Stored data entries:
Content starts

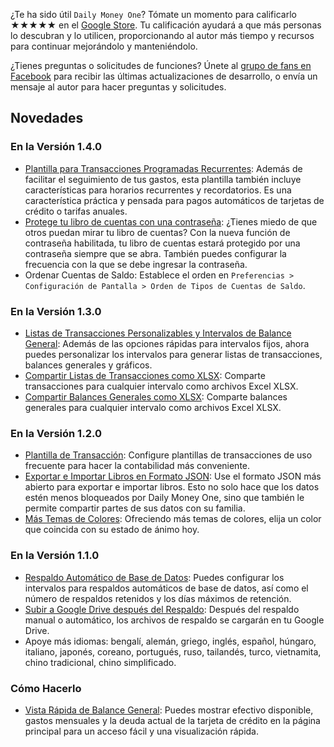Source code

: ¿Te ha sido útil `Daily Money One`? Tómate un momento para calificarlo ★★★★★ en el [Google Store](https://play.google.com/store/apps/details?id=com.colaorange.dailymoneyone). Tu calificación ayudará a que más personas lo descubran y lo utilicen, proporcionando al autor más tiempo y recursos para continuar mejorándolo y manteniéndolo.

¿Tienes preguntas o solicitudes de funciones? Únete al [grupo de fans en Facebook](https://www.facebook.com/colaorange.daily.money) para recibir las últimas actualizaciones de desarrollo, o envía un mensaje al autor para hacer preguntas y solicitudes.

## Novedades

### En la Versión 1.4.0
* [Plantilla para Transacciones Programadas Recurrentes](https://youtu.be/TzQj2pY6sWs): Además de facilitar el seguimiento de tus gastos, esta plantilla también incluye características para horarios recurrentes y recordatorios. Es una característica práctica y pensada para pagos automáticos de tarjetas de crédito o tarifas anuales.
* [Protege tu libro de cuentas con una contraseña](https://youtu.be/peoYqNG_4pk): ¿Tienes miedo de que otros puedan mirar tu libro de cuentas? Con la nueva función de contraseña habilitada, tu libro de cuentas estará protegido por una contraseña siempre que se abra. También puedes configurar la frecuencia con la que se debe ingresar la contraseña.
* Ordenar Cuentas de Saldo: Establece el orden en `Preferencias > Configuración de Pantalla > Orden de Tipos de Cuentas de Saldo`.


### En la Versión 1.3.0
* [Listas de Transacciones Personalizables y Intervalos de Balance General](https://youtu.be/O7EcLN82qIU): Además de las opciones rápidas para intervalos fijos, ahora puedes personalizar los intervalos para generar listas de transacciones, balances generales y gráficos.
* [Compartir Listas de Transacciones como XLSX](https://youtu.be/Bf7j39fsCSc): Comparte transacciones para cualquier intervalo como archivos Excel XLSX.
* [Compartir Balances Generales como XLSX](https://youtu.be/kpxJxNsButA): Comparte balances generales para cualquier intervalo como archivos Excel XLSX.

### En la Versión 1.2.0
* [Plantilla de Transacción](https://youtu.be/CtfJ5BecZfY): Configure plantillas de transacciones de uso frecuente para hacer la contabilidad más conveniente.
* [Exportar e Importar Libros en Formato JSON](https://youtu.be/bHGEH7zcj78): Use el formato JSON más abierto para exportar e importar libros. Esto no solo hace que los datos estén menos bloqueados por Daily Money One, sino que también le permite compartir partes de sus datos con su familia.
* [Más Temas de Colores](https://youtu.be/3Yw7m2AOvfc): Ofreciendo más temas de colores, elija un color que coincida con su estado de ánimo hoy.

### En la Versión 1.1.0
* [Respaldo Automático de Base de Datos](https://youtube.com/shorts/dWePWDncx0k): Puedes configurar los intervalos para respaldos automáticos de base de datos, así como el número de respaldos retenidos y los días máximos de retención.
* [Subir a Google Drive después del Respaldo](https://youtu.be/hOJdtKElLuw): Después del respaldo manual o automático, los archivos de respaldo se cargarán en tu Google Drive.
* Apoye más idiomas: bengalí, alemán, griego, inglés, español, húngaro, italiano, japonés, coreano, portugués, ruso, tailandés, turco, vietnamita, chino tradicional, chino simplificado.

### Cómo Hacerlo
* [Vista Rápida de Balance General](https://youtu.be/66tJxSrI_vQ): Puedes mostrar efectivo disponible, gastos mensuales y la deuda actual de la tarjeta de crédito en la página principal para un acceso fácil y una visualización rápida.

Content ends

→ Brief
Find "ingresar la contraseña." in the entries above and copy that whole line exactly, then each line after it through the line that contains "### En la Versión 1.3.0".

→ Final answer
* [Protege tu libro de cuentas con una contraseña](https://youtu.be/peoYqNG_4pk): ¿Tienes miedo de que otros puedan mirar tu libro de cuentas? Con la nueva función de contraseña habilitada, tu libro de cuentas estará protegido por una contraseña siempre que se abra. También puedes configurar la frecuencia con la que se debe ingresar la contraseña.
* Ordenar Cuentas de Saldo: Establece el orden en `Preferencias > Configuración de Pantalla > Orden de Tipos de Cuentas de Saldo`.


### En la Versión 1.3.0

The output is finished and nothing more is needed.